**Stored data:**

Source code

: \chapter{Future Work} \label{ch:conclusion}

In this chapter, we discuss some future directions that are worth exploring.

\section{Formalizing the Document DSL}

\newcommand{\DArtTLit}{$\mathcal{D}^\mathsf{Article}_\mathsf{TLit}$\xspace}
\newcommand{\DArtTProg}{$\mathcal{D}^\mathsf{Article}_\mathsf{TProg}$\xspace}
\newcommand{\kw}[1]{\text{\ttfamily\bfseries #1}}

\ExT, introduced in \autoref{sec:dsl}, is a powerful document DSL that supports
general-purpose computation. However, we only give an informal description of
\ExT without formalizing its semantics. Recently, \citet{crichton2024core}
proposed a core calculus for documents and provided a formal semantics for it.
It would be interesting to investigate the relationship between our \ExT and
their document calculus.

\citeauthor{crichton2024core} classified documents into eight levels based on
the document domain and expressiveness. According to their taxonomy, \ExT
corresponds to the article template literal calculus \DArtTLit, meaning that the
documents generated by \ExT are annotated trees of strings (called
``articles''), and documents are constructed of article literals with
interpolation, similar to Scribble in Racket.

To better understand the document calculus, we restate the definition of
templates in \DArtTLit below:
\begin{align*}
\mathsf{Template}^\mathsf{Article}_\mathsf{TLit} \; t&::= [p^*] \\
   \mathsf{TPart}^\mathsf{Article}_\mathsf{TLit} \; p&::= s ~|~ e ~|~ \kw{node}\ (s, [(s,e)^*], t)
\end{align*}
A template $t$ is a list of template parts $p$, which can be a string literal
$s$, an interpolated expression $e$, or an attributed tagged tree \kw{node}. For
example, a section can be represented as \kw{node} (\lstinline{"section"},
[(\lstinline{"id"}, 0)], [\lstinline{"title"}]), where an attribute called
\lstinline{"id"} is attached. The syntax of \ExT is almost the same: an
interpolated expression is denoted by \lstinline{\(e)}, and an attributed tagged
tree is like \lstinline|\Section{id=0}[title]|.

==

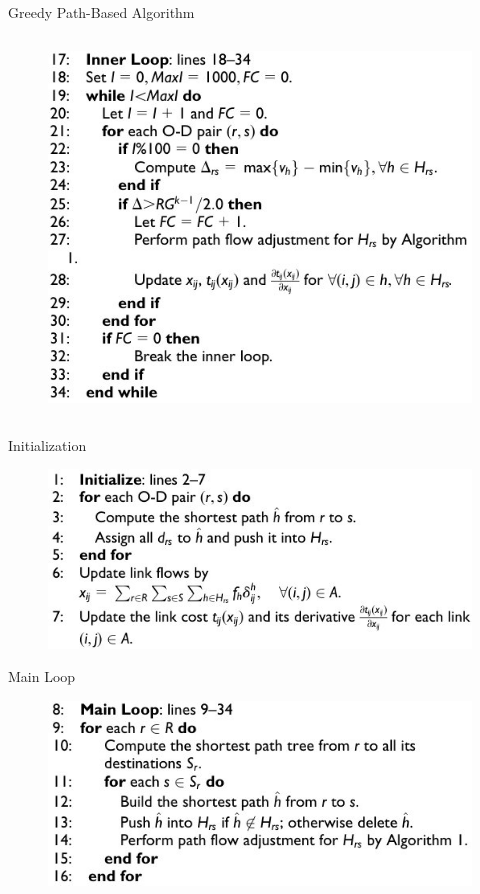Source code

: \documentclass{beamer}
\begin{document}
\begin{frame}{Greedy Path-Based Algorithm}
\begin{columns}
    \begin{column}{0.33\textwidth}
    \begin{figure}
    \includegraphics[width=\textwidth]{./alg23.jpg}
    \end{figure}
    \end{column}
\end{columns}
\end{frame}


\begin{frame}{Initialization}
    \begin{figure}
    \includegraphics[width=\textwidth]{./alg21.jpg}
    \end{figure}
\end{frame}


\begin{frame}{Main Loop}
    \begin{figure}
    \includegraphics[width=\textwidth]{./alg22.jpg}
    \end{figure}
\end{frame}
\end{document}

**YOUR GOAL:** Show every line in the entries where the string "that" occurs.

**FINISHED EXERCISE:**
In this chapter, we discuss some future directions that are worth exploring.
\ExT, introduced in \autoref{sec:dsl}, is a powerful document DSL that supports
corresponds to the article template literal calculus \DArtTLit, meaning that the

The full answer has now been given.